In the material below, find each line holding the string "will" and copy it.

#### [MATERIAL SUPPLIED]
=== Section Start ===

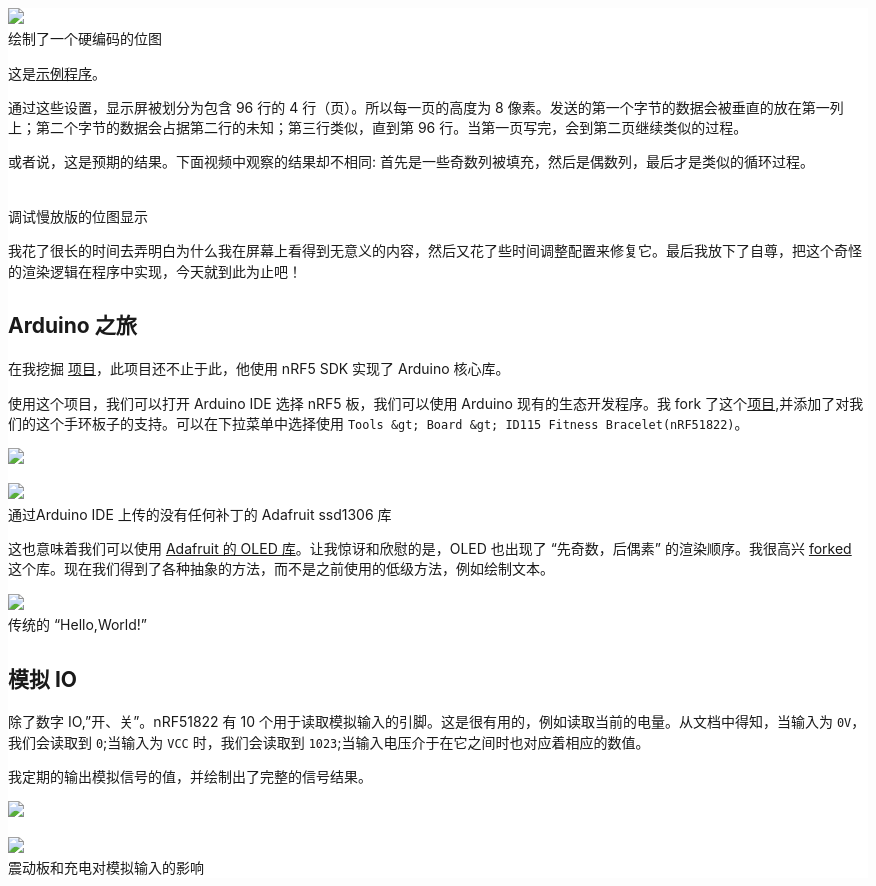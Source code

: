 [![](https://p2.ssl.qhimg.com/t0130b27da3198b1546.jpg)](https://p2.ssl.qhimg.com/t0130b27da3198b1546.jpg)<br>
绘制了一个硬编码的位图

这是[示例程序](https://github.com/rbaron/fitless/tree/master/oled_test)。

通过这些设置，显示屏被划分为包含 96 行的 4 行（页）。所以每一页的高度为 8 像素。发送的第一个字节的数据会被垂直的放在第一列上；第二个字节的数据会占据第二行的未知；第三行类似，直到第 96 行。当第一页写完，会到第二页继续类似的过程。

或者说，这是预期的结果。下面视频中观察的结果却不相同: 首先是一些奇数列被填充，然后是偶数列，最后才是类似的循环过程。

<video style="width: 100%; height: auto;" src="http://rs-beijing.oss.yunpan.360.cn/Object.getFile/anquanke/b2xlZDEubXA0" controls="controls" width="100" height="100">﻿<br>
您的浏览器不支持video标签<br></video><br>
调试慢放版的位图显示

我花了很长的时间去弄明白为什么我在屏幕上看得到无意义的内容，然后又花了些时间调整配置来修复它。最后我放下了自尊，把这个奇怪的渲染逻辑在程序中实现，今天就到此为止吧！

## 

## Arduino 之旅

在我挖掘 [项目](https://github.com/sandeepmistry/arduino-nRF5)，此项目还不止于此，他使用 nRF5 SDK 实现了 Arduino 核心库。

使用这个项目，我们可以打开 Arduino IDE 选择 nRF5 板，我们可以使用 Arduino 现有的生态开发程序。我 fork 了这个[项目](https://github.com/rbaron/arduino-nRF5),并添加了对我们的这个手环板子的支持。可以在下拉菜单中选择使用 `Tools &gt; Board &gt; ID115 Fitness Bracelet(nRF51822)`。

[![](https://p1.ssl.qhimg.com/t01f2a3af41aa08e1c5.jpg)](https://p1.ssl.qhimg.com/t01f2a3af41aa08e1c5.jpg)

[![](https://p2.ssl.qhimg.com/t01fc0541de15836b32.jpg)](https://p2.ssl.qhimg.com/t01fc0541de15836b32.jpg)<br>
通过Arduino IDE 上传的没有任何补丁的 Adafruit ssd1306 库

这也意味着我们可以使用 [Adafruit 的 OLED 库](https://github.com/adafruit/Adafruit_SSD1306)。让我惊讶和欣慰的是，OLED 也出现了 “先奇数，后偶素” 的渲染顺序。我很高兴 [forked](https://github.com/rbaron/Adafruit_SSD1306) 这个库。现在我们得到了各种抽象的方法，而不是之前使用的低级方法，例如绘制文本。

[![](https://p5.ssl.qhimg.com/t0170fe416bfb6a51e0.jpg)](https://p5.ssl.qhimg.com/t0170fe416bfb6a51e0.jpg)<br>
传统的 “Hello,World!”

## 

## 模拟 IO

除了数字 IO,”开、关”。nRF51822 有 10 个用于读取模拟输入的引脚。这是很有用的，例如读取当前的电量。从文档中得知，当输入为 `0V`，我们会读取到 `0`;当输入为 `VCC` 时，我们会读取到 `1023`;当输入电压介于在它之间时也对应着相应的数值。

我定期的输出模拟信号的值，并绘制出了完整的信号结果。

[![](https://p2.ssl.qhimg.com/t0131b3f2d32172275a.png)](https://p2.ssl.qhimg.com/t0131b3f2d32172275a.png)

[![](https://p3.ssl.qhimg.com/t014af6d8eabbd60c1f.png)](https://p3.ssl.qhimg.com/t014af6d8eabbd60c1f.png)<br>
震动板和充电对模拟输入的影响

=== Section End ===
=== Section Start ===

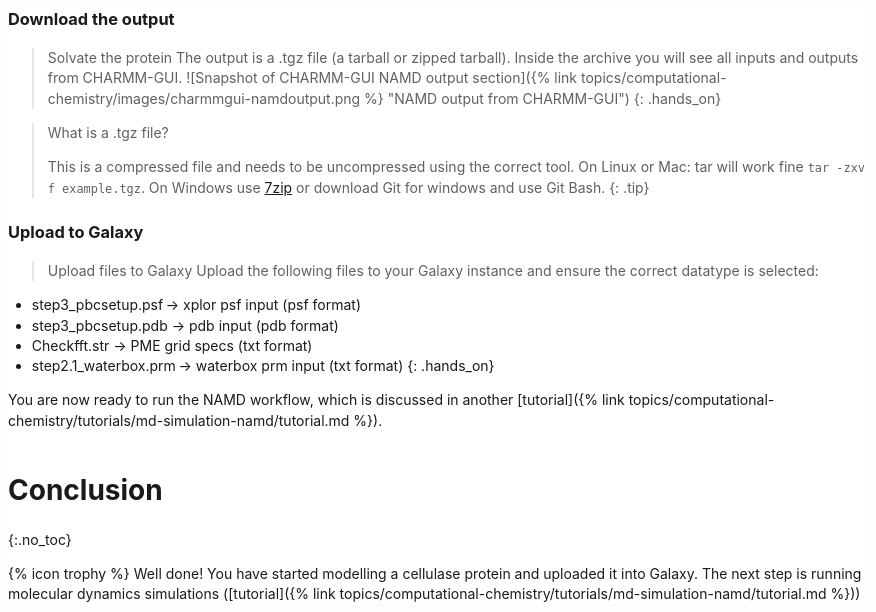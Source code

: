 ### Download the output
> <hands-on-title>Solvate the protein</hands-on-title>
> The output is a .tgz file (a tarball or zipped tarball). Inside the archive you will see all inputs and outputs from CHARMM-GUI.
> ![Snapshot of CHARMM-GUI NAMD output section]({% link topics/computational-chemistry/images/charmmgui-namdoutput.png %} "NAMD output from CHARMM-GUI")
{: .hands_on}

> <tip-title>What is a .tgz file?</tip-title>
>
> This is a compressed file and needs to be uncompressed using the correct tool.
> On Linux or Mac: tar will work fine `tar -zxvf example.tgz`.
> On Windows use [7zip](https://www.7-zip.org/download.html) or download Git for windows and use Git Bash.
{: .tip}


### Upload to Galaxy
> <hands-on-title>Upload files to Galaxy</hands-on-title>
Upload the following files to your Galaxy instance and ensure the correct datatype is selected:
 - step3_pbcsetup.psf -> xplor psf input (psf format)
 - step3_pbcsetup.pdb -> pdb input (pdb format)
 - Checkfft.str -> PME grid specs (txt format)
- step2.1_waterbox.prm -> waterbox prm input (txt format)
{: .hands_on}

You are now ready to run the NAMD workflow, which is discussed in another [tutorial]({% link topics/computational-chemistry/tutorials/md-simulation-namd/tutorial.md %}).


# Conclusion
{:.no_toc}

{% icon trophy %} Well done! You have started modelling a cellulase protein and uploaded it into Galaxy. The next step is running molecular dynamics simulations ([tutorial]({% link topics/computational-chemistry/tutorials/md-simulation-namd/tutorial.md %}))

=== Section End ===

#### [FINISHED EXERCISE]
> The output is a .tgz file (a tarball or zipped tarball). Inside the archive you will see all inputs and outputs from CHARMM-GUI.
> On Linux or Mac: tar will work fine `tar -zxvf example.tgz`.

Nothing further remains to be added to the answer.